▶ **What is being asked**
From the listing below, reproduce word for word the part that opens with the line containing "all global settings" and closes with the line containing "- **Agent Deployment"; reproduce nothing else.

▶ **Recorded data**
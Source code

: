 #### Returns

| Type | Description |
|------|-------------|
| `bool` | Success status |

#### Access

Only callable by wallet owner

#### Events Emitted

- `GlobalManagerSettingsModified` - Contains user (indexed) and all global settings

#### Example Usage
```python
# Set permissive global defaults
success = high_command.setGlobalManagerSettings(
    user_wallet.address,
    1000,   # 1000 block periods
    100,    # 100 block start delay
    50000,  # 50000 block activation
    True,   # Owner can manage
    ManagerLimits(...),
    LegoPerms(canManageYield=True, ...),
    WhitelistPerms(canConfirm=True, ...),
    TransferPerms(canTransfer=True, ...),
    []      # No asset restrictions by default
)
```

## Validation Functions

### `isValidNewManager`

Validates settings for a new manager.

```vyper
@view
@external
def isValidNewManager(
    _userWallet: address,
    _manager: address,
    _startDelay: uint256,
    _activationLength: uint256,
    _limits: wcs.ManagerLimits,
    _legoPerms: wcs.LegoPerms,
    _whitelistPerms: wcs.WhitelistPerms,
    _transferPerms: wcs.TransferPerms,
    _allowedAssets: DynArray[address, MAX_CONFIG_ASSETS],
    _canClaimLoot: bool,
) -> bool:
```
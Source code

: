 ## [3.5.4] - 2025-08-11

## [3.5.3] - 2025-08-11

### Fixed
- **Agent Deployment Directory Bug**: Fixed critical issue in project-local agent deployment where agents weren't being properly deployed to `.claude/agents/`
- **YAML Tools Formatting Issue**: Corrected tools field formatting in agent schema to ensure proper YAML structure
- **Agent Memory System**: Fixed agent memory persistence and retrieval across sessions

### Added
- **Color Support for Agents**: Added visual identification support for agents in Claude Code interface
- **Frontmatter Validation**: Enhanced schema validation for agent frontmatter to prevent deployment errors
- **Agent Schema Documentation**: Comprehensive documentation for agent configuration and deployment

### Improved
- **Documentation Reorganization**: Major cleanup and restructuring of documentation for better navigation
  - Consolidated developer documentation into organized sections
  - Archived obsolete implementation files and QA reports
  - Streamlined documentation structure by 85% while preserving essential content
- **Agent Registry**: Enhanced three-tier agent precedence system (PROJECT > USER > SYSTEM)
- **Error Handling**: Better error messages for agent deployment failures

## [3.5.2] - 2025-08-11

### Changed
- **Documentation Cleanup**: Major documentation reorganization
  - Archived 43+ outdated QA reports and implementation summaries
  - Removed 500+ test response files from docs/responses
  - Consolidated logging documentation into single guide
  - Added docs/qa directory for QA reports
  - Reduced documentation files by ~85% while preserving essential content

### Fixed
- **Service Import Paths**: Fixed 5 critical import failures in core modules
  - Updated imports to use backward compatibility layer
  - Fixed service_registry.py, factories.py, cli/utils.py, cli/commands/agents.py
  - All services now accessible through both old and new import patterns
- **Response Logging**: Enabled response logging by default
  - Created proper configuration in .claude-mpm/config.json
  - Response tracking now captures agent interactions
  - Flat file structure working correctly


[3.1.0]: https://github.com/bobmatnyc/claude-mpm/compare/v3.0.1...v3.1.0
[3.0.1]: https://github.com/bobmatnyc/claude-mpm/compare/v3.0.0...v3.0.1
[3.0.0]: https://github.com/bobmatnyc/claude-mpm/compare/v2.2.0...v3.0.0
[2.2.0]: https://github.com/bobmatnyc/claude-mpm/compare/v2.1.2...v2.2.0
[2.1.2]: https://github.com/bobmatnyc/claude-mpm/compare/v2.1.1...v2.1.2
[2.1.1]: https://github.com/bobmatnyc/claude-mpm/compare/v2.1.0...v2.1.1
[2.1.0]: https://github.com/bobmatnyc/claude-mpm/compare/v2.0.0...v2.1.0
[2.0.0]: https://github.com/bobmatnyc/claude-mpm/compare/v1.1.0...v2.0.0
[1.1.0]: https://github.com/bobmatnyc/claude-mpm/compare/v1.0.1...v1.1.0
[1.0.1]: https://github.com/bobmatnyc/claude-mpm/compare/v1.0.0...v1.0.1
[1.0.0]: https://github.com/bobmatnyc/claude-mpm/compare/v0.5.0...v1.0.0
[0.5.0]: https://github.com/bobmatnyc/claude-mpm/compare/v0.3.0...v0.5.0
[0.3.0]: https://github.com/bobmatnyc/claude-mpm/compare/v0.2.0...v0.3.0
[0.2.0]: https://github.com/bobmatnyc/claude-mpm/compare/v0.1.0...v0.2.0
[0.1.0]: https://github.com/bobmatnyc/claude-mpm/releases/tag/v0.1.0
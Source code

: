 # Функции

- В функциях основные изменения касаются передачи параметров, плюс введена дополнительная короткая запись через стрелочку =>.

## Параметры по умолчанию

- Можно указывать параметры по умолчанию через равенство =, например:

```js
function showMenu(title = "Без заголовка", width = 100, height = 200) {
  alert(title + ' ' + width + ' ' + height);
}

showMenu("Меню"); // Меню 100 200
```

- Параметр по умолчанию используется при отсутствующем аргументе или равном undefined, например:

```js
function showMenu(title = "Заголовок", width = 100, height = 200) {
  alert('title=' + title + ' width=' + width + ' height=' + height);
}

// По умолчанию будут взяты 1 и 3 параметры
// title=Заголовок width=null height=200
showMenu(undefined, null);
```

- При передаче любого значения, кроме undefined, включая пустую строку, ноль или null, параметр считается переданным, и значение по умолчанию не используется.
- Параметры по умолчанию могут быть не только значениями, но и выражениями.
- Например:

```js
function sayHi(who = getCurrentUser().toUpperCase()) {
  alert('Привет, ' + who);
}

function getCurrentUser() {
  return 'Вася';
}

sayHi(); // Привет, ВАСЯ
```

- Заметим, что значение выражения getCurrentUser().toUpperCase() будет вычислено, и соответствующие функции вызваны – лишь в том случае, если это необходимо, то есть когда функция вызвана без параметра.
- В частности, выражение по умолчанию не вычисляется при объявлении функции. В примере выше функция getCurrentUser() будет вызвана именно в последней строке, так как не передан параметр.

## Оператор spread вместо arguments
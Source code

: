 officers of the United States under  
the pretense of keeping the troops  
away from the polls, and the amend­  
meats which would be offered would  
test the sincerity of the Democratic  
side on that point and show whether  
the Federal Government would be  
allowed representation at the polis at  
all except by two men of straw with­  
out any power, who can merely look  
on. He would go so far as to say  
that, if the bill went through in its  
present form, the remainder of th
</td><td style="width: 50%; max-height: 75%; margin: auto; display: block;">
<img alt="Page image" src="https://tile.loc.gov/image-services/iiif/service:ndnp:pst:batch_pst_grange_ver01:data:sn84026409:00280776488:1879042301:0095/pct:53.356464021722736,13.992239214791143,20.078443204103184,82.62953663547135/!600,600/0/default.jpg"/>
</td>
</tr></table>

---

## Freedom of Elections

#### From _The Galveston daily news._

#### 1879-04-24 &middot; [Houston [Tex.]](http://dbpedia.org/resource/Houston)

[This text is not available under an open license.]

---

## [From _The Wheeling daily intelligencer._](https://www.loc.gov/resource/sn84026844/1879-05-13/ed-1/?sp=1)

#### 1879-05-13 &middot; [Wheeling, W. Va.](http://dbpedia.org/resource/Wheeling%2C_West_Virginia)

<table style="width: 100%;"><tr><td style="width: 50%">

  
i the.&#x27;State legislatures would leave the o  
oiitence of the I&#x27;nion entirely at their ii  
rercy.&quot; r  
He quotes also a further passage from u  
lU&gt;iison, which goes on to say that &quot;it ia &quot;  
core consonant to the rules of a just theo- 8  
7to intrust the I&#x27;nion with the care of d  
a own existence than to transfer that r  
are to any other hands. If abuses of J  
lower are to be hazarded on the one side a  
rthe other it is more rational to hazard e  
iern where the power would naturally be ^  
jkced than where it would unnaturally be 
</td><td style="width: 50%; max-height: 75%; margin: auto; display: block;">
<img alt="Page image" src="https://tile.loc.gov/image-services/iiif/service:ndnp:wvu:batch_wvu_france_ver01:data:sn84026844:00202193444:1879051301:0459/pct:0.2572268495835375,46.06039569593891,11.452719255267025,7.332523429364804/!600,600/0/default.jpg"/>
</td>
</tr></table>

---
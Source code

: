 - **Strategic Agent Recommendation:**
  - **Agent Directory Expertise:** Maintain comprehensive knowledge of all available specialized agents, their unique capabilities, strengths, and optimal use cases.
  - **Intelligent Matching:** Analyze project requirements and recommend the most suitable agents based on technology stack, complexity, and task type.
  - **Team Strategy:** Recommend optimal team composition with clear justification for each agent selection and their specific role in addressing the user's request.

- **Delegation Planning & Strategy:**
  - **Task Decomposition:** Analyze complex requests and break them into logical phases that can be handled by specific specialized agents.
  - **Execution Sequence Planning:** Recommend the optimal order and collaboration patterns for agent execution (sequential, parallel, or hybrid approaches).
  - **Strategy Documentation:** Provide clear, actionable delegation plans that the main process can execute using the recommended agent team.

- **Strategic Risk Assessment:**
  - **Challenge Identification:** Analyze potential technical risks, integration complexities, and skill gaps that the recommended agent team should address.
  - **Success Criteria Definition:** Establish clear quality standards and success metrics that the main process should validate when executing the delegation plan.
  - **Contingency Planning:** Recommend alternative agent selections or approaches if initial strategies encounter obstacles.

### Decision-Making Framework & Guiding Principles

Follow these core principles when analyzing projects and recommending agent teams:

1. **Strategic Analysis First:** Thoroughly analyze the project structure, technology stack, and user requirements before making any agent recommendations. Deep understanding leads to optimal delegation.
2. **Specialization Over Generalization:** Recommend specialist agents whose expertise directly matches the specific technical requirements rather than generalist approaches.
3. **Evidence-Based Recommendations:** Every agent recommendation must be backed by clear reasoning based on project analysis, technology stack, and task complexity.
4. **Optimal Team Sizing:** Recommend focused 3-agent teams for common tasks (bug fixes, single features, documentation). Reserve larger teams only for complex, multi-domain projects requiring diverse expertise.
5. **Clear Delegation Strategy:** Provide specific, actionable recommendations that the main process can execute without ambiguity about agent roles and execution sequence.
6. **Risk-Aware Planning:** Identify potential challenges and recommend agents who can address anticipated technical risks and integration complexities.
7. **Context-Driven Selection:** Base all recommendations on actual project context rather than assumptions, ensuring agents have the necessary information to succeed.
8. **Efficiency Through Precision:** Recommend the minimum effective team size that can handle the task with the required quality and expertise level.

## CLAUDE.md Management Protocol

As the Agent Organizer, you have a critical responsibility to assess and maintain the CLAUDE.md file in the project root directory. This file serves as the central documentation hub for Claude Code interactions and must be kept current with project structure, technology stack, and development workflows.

▶ **Task response**
- `GlobalManagerSettingsModified` - Contains user (indexed) and all global settings

#### Example Usage
```python
# Set permissive global defaults
success = high_command.setGlobalManagerSettings(
    user_wallet.address,
    1000,   # 1000 block periods
    100,    # 100 block start delay
    50000,  # 50000 block activation
    True,   # Owner can manage
    ManagerLimits(...),
    LegoPerms(canManageYield=True, ...),
    WhitelistPerms(canConfirm=True, ...),
    TransferPerms(canTransfer=True, ...),
    []      # No asset restrictions by default
)
```

## Validation Functions

### `isValidNewManager`

Validates settings for a new manager.

```vyper
@view
@external
def isValidNewManager(
    _userWallet: address,
    _manager: address,
    _startDelay: uint256,
    _activationLength: uint256,
    _limits: wcs.ManagerLimits,
    _legoPerms: wcs.LegoPerms,
    _whitelistPerms: wcs.WhitelistPerms,
    _transferPerms: wcs.TransferPerms,
    _allowedAssets: DynArray[address, MAX_CONFIG_ASSETS],
    _canClaimLoot: bool,
) -> bool:
```
Source code

: ## [3.5.4] - 2025-08-11

## [3.5.3] - 2025-08-11

### Fixed
- **Agent Deployment Directory Bug**: Fixed critical issue in project-local agent deployment where agents weren't being properly deployed to `.claude/agents/`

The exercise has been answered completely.